As a slightly forced but suitable example, let's say you're parsing incoming JSON data. As per some specification, a given string property can either be a number (as a string), one of a few magical keyword defined in an enum, or some other plaintext, each of which needs to call a corresponding add(int), add(MyEnum) or add(String) method.

The simplest way would basically boil down to

try {
    add(Integer.parseInt(input));
} catch (SomeException e) {
    try {
        add(MyEnum.valueOf(input));
    } catch (IllegalArgumentException e) {
        add(input);
    }
}

This blatantly goes against the oft-repeated mantra of "Don't control flow using exceptions", it falls prey to the dreaded performance cost of using try and throw, and it also goes against the notion that exceptions are only for, well, exceptional circumstances that typically shouldn't happen; here, we're basically explicitly saying "yep, there'll probably be an exception or two here before we're done".

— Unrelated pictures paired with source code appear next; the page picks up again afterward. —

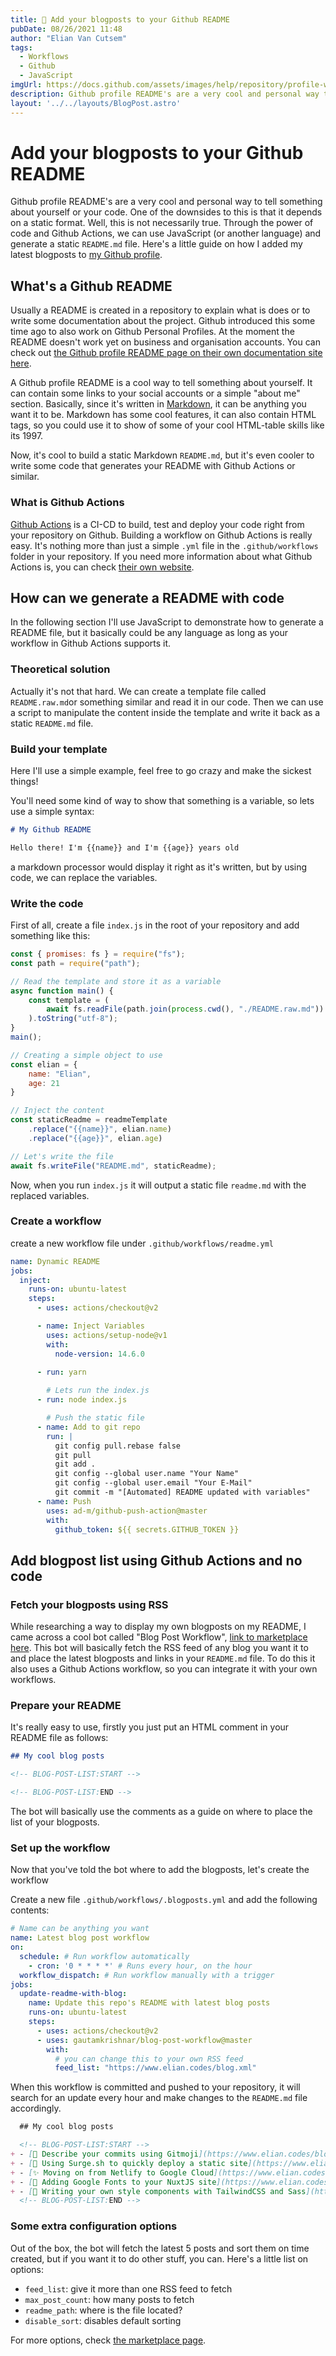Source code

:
 ```yaml
---
title: 📝 Add your blogposts to your Github README
pubDate: 08/26/2021 11:48
author: "Elian Van Cutsem"
tags:
  - Workflows 
  - Github
  - JavaScript
imgUrl: https://docs.github.com/assets/images/help/repository/profile-with-readme.png
description: Github profile README's are a very cool and personal way to tell something about yourself. One of the downsides to this is that it depends on a static format. Well, this is not necessarily true. Through the power of code and Github Actions, we can use JavaScript and generate a static file.
layout: '../../layouts/BlogPost.astro'
---
```


# Add your blogposts to your Github README

Github profile README's are a very cool and personal way to tell something about yourself  or your code. One of the downsides to this is that it depends on a static format. Well, this is not necessarily true. Through the power of code and Github Actions, we can use JavaScript (or another language) and generate a static `README.md` file. Here's a little guide on how I added my latest blogposts to [my Github profile](https://github.com/elianvancutsem).

## What's a Github README

Usually a README is created in a repository to explain what is does or to write some documentation about the project. Github introduced this some time ago to also work on Github Personal Profiles. At the moment the README doesn't work yet on business and organisation accounts. You can check out [the Github profile README page on their own documentation site here](https://docs.github.com/en/account-and-profile/setting-up-and-managing-your-github-profile/customizing-your-profile/managing-your-profile-readme).

A Github profile README is a cool way to tell something about yourself. It can contain some links to your social accounts or a simple "about me" section. Basically, since it's written in [Markdown](https://www.markdownguide.org/), it can be anything you want it to be. Markdown has some cool features, it can also contain HTML tags, so you could use it to show of some of your cool HTML-table skills like its 1997.

Now, it's cool to build a static Markdown `README.md`, but it's even cooler to write some code that generates your README with Github Actions or similar.

### What is Github Actions

[Github Actions](https://github.com/features/actions) is a CI-CD to build, test and deploy your code right from your repository on Github. Building a workflow on Github Actions is really easy. It's nothing more than just a simple `.yml` file in the `.github/workflows` folder in your repository. If you need more information about what Github Actions is, you can check [their own website](https://github.com/features/actions).

## How can we generate a README with code

In the following section I'll use JavaScript to demonstrate how to generate a README file, but it basically could be any language as long as your workflow in Github Actions supports it.

### Theoretical solution

Actually it's not that hard. We can create a template file called `README.raw.md`or something similar and read it in our code. Then we can use a script to manipulate the content inside the template and write it back as a static `README.md` file.

### Build your template

Here I'll use a simple example, feel free to go crazy and make the sickest things!

You'll need some kind of way to show that something is a variable, so lets use a simple syntax:

```markdown
# My Github README

Hello there! I'm {{name}} and I'm {{age}} years old
```

a markdown processor would display it right as it's written, but by using code, we can replace the variables.

### Write the code

First of all, create a file `index.js` in the root of your repository and add something like this:

```jsx
const { promises: fs } = require("fs");
const path = require("path");

// Read the template and store it as a variable
async function main() {
    const template = (
        await fs.readFile(path.join(process.cwd(), "./README.raw.md"))
    ).toString("utf-8");
}
main();

// Creating a simple object to use
const elian = {
    name: "Elian",
    age: 21
}

// Inject the content
const staticReadme = readmeTemplate
    .replace("{{name}}", elian.name)
    .replace("{{age}}", elian.age)

// Let's write the file
await fs.writeFile("README.md", staticReadme);
```

Now, when you run `index.js` it will output a static file `readme.md` with the replaced variables.

### Create a workflow

create a new workflow file under `.github/workflows/readme.yml`

```yaml
name: Dynamic README
jobs:
  inject:
    runs-on: ubuntu-latest
    steps:
      - uses: actions/checkout@v2

      - name: Inject Variables
        uses: actions/setup-node@v1
        with:
          node-version: 14.6.0

      - run: yarn
        
        # Lets run the index.js
      - run: node index.js

        # Push the static file
      - name: Add to git repo
        run: |
          git config pull.rebase false
          git pull
          git add .
          git config --global user.name "Your Name"
          git config --global user.email "Your E-Mail"
          git commit -m "[Automated] README updated with variables"
      - name: Push
        uses: ad-m/github-push-action@master
        with:
          github_token: ${{ secrets.GITHUB_TOKEN }}
```

## Add blogpost list using Github Actions and no code

### Fetch your blogposts using RSS

While researching a way to display my own blogposts on my README, I came across a cool bot called "Blog Post Workflow", [link to marketplace here](https://github.com/marketplace/actions/blog-post-workflow). This bot will basically fetch the RSS feed of any blog you want it to and place the latest blogposts and links in your `README.md` file. To do this it also uses a Github Actions workflow, so you can integrate it with your own workflows.

### Prepare your README

It's really easy to use, firstly you just put an HTML comment in your README file as follows:

```markdown
## My cool blog posts

<!-- BLOG-POST-LIST:START -->

<!-- BLOG-POST-LIST:END -->
```

The bot will basically use the comments as a guide on where to place the list of your blogposts.

### Set up the workflow

Now that you've told the bot where to add the blogposts, let's create the workflow

Create a new file `.github/workflows/.blogposts.yml` and add the following contents:

```yaml
# Name can be anything you want
name: Latest blog post workflow
on:
  schedule: # Run workflow automatically
    - cron: '0 * * * *' # Runs every hour, on the hour
  workflow_dispatch: # Run workflow manually with a trigger
jobs:
  update-readme-with-blog:
    name: Update this repo's README with latest blog posts
    runs-on: ubuntu-latest
    steps:
      - uses: actions/checkout@v2
      - uses: gautamkrishnar/blog-post-workflow@master
        with:
          # you can change this to your own RSS feed
          feed_list: "https://www.elian.codes/blog.xml"
```

When this workflow is committed and pushed to your repository, it will search for an update every hour and make changes to the `README.md` file accordingly.

```markdown
  ## My cool blog posts

  <!-- BLOG-POST-LIST:START -->
+ - [🥳 Describe your commits using Gitmoji](https://www.elian.codes/blog/20-08-21-describe-your-commits-using-gitmoji/)
+ - [🚀 Using Surge.sh to quickly deploy a static site](https://www.elian.codes/blog/using-surge-to-quickly-deploy-a-static-site/)
+ - [✨ Moving on from Netlify to Google Cloud](https://www.elian.codes/blog/moving-on-from-netlify-to-google-cloud/)
+ - [💄 Adding Google Fonts to your NuxtJS site](https://www.elian.codes/blog/adding-google-fonts-to-your-nuxtjs-site/)
+ - [💄 Writing your own style components with TailwindCSS and Sass](https://www.elian.codes/blog/writing-your-own-components-with-tailwind-sass/)
  <!-- BLOG-POST-LIST:END -->
```

### Some extra configuration options

Out of the box, the bot will fetch the latest 5 posts and sort them on time created, but if you want it to do other stuff, you can. Here's a little list on options:

- `feed_list`: give it more than one RSS feed to fetch
- `max_post_count`: how many posts to fetch
- `readme_path`: where is the file located?
- `disable_sort`: disables default sorting

For more options, check [the marketplace page](https://github.com/marketplace/actions/blog-post-workflow).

Using parseInt as the main example, a slightly prettier approach would be to create a utility method along the lines of

public static OptionalInt tryParseInt(String s) {
    try {
        return OptionalInt.of(Integer.parseInt(s));
    } catch (NumberFormatException e) {
        return OptionalInt.empty();
    }
}

This is basically just hiding the exact same problems behind a pretty facade. Granted, it makes the calling code cleaner and it encapsulates the ugliness into a method dedicated to containing it, but it doesn't solve the underlying problems. It does however fit well into the "Keep it simple, stupid" rule of thumb.

A third option would to simply implement my own tryParseInt from scratch. Unfortunately, that means I've got to duplicate well-established and likely well-optimized functionality in the JDK. In the more general case as well, if I'm using a library to parse my Foo into a Bar, it's likely because parsing it is complicated to begin with. So, this is a case of reinventing the wheel instead of reusing existing functionality, which almost certainly makes it a considerably worse solution in all but the most trivial of cases.

Option 4A is to write a tryParseInt method that first validates the input, returning OptionalInt.empty() if the validation fails, and passes the input to Integer.parseInt if the validation succeeds. This has two drawbacks though. First, while not reimplementing the full functionality of Integer.parseInt, it still performs the same validation that's done implicitly by the JDK method. We are avoiding exceptions altogether, but at the cost of having to essentially replicate well-established logic. The second problem is that it's not always easy to write completely correct validation without effectively writing a parser, thus...

Option 4B is to write optimistic validation logic that works in all the common and likely cases, but may still let some special cases slip through. The call to the underlying parser would then still be wrapped in a try-catch with the assumption that the catch will rarely be used. Again using tryParseInt as an example, we could check if the string matches the regex [+\-]?\d{1,10} to cover 99% of the cases. [2147483648, 9999999999] and [-9999999999, -2147483649] would still be let through, throw and be caught, but they're unlikely to ever occur. This also doesn't solve the underlying structural problems but prevents like 99% of the performance impact of having to throw an exception (assuming that the validation is fast).

Again, Integer.parseInt and the rest are just simple examples of a more general problem when dealing with third-party parsers and similar.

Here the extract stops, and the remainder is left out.